* Task to carry out:
Return the records verbatim.

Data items
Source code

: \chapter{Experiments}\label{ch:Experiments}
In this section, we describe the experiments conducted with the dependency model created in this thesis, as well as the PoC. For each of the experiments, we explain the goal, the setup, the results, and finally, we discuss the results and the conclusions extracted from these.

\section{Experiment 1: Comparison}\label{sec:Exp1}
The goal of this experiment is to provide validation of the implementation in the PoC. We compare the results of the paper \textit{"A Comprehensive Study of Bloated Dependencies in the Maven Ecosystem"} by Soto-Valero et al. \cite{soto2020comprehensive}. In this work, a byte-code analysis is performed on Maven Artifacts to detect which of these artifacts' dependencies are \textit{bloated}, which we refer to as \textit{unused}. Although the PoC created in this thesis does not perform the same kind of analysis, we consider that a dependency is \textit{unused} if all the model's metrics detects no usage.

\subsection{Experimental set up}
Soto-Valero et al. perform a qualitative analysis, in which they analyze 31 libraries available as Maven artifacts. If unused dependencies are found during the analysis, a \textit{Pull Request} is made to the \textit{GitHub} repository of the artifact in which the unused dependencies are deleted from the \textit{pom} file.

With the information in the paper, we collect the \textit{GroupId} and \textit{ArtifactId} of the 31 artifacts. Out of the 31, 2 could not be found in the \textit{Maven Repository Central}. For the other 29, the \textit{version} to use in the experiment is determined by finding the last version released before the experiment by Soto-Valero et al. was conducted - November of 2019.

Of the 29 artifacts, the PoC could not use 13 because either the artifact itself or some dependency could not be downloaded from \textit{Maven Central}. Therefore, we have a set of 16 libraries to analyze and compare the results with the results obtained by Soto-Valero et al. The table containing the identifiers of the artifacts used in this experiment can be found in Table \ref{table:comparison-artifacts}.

* Result for this exercise:
Source code

: \chapter{Experiments}\label{ch:Experiments}
In this section, we describe the experiments conducted with the dependency model created in this thesis, as well as the PoC. For each of the experiments, we explain the goal, the setup, the results, and finally, we discuss the results and the conclusions extracted from these.

\section{Experiment 1: Comparison}\label{sec:Exp1}
The goal of this experiment is to provide validation of the implementation in the PoC. We compare the results of the paper \textit{"A Comprehensive Study of Bloated Dependencies in the Maven Ecosystem"} by Soto-Valero et al. \cite{soto2020comprehensive}. In this work, a byte-code analysis is performed on Maven Artifacts to detect which of these artifacts' dependencies are \textit{bloated}, which we refer to as \textit{unused}. Although the PoC created in this thesis does not perform the same kind of analysis, we consider that a dependency is \textit{unused} if all the model's metrics detects no usage.

\subsection{Experimental set up}
Soto-Valero et al. perform a qualitative analysis, in which they analyze 31 libraries available as Maven artifacts. If unused dependencies are found during the analysis, a \textit{Pull Request} is made to the \textit{GitHub} repository of the artifact in which the unused dependencies are deleted from the \textit{pom} file.

With the information in the paper, we collect the \textit{GroupId} and \textit{ArtifactId} of the 31 artifacts. Out of the 31, 2 could not be found in the \textit{Maven Repository Central}. For the other 29, the \textit{version} to use in the experiment is determined by finding the last version released before the experiment by Soto-Valero et al. was conducted - November of 2019.

Of the 29 artifacts, the PoC could not use 13 because either the artifact itself or some dependency could not be downloaded from \textit{Maven Central}. Therefore, we have a set of 16 libraries to analyze and compare the results with the results obtained by Soto-Valero et al. The table containing the identifiers of the artifacts used in this experiment can be found in Table \ref{table:comparison-artifacts}.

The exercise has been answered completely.